遠隔操作されて、ファイルを置かれて、消されて、他のファイルが上書きされて、残ったスペースにデータが残るということは十分ありうることだと思うんです。遠隔操作ではファイルスラックのスペースは自由に残せないという(検察側の)主張は良くわからないというのが正直なところです
第三者を陥れるために不正プログラム開発の痕跡だけをハードディスク上に矛盾なく残すことは困難である。
これら2つの記事を読む限りでは、ファイルスラックに痕跡を残すことができないと検察側が主張しているのではなく、(ファイルスラックに情報を残すことは可能だが)第三者を陥れるための痕跡だけ矛盾なく残すことが困難である、ということですね。

では、ファイルスラックに情報を残すことがどれくらい簡単かを検証してみましょう。

弁護側はアイシスよりも高度な遠隔操作プログラムを使って遠隔操作されていたという主張のようですが、ここではアイシスを使ってPCを遠隔操作し、iesys.pdbの痕跡をファイルスラックに残してみます。

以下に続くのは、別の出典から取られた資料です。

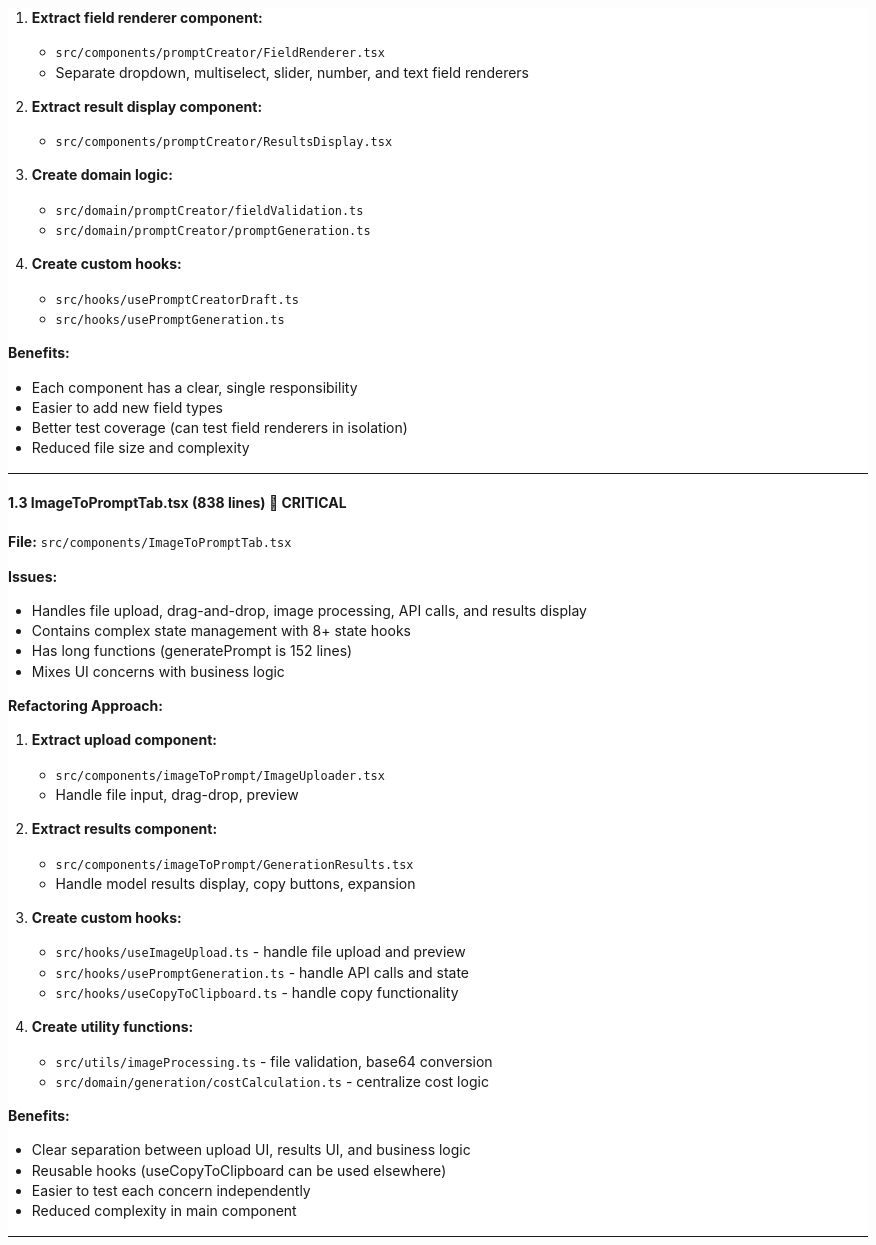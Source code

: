 1. **Extract field renderer component:**
   - `src/components/promptCreator/FieldRenderer.tsx`
   - Separate dropdown, multiselect, slider, number, and text field renderers

2. **Extract result display component:**
   - `src/components/promptCreator/ResultsDisplay.tsx`

3. **Create domain logic:**
   - `src/domain/promptCreator/fieldValidation.ts`
   - `src/domain/promptCreator/promptGeneration.ts`

4. **Create custom hooks:**
   - `src/hooks/usePromptCreatorDraft.ts`
   - `src/hooks/usePromptGeneration.ts`

**Benefits:**

- Each component has a clear, single responsibility
- Easier to add new field types
- Better test coverage (can test field renderers in isolation)
- Reduced file size and complexity

---

#### 1.3 ImageToPromptTab.tsx (838 lines) 🔴 CRITICAL

**File:** `src/components/ImageToPromptTab.tsx`

**Issues:**

- Handles file upload, drag-and-drop, image processing, API calls, and results display
- Contains complex state management with 8+ state hooks
- Has long functions (generatePrompt is 152 lines)
- Mixes UI concerns with business logic

**Refactoring Approach:**

1. **Extract upload component:**
   - `src/components/imageToPrompt/ImageUploader.tsx`
   - Handle file input, drag-drop, preview

2. **Extract results component:**
   - `src/components/imageToPrompt/GenerationResults.tsx`
   - Handle model results display, copy buttons, expansion

3. **Create custom hooks:**
   - `src/hooks/useImageUpload.ts` - handle file upload and preview
   - `src/hooks/usePromptGeneration.ts` - handle API calls and state
   - `src/hooks/useCopyToClipboard.ts` - handle copy functionality

4. **Create utility functions:**
   - `src/utils/imageProcessing.ts` - file validation, base64 conversion
   - `src/domain/generation/costCalculation.ts` - centralize cost logic

**Benefits:**

- Clear separation between upload UI, results UI, and business logic
- Reusable hooks (useCopyToClipboard can be used elsewhere)
- Easier to test each concern independently
- Reduced complexity in main component

---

サーバにiesys.pdbを用意した後で、アイシスに感染させます。
chikan

次に、ここにあるように、アイシスを利用してPCを遠隔操作し、dlコマンドを実行させ、サーバに用意したiesys.pdbをダウンロードしPCにファイルとして保存します。
iesys_pdb

その後、ファイルサイズの小さい別のファイルをダウンロードし、同じファイル名で上書きします。
dummydata

その状態で、ファイルスラックを確認します。
slack_1st

何やら別のデータが残っていました。どうやら単純にはいかないようです。そこで、10回くらい同じ作業をしてみたら、
slack_pdb

うまくいきました。iesys.pdbの内容が残っています。

リモートからファイルスラックに痕跡を残すことは簡単ではないが不可能でもないですね。ファイルパスだけならもっと簡単でしょう。ただしそれと同時に、残したい痕跡だけではなくウイルス感染の痕跡など、他の痕跡も残ってしまいますが。
結局のところ、「第三者を陥れるための痕跡だけを矛盾なく残すことが困難」という話に戻り、争点はハードディスク上に矛盾がないかどうかだと思います。